--- WORK REQUEST ---
Whenever the word "WHERE" appears in a line of the data below, copy that line.

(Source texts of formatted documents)
####################

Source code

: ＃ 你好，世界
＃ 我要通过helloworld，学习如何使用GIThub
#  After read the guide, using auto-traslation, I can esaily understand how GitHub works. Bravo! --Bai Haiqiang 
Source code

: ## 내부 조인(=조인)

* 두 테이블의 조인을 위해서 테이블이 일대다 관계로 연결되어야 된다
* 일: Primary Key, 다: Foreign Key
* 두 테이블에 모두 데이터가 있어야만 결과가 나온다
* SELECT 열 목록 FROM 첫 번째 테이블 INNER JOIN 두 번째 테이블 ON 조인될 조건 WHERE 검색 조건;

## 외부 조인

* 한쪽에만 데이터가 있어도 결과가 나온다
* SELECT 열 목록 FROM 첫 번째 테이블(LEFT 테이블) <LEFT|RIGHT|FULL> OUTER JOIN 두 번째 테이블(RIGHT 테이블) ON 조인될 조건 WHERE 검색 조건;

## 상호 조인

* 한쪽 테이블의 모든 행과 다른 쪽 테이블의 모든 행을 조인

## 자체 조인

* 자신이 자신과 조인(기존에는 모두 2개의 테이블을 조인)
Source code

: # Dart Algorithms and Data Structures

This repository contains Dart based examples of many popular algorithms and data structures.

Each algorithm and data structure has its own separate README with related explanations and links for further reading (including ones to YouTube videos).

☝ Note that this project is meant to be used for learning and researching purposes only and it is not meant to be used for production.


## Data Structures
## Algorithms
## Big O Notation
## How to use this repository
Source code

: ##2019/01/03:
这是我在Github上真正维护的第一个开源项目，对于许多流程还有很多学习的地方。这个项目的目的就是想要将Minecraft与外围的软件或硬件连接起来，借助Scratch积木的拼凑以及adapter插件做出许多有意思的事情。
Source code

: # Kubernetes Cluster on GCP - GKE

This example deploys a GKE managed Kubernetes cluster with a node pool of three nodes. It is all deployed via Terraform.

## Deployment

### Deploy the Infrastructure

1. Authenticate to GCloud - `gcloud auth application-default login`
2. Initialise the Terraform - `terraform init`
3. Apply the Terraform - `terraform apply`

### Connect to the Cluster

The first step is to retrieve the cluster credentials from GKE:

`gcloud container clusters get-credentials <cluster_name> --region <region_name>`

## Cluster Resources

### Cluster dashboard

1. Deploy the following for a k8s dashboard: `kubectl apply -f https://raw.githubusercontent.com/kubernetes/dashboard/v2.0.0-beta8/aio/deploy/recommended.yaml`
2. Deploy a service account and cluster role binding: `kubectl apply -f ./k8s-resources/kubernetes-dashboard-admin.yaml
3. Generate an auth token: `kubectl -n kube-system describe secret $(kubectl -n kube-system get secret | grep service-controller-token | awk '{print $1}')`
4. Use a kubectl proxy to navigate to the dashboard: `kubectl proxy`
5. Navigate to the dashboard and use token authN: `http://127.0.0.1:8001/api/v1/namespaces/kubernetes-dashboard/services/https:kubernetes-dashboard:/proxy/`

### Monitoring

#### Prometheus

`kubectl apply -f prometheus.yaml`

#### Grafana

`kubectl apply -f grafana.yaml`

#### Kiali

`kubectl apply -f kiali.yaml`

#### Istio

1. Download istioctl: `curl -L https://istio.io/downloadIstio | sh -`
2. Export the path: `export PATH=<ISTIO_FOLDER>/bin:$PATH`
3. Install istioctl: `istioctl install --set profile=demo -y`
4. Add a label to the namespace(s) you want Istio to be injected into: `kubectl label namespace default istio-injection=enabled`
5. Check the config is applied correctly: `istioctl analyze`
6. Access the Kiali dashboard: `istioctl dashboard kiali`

####################

--- ANSWER TO THIS TASK ---
* SELECT 열 목록 FROM 첫 번째 테이블 INNER JOIN 두 번째 테이블 ON 조인될 조건 WHERE 검색 조건;
* SELECT 열 목록 FROM 첫 번째 테이블(LEFT 테이블) <LEFT|RIGHT|FULL> OUTER JOIN 두 번째 테이블(RIGHT 테이블) ON 조인될 조건 WHERE 검색 조건;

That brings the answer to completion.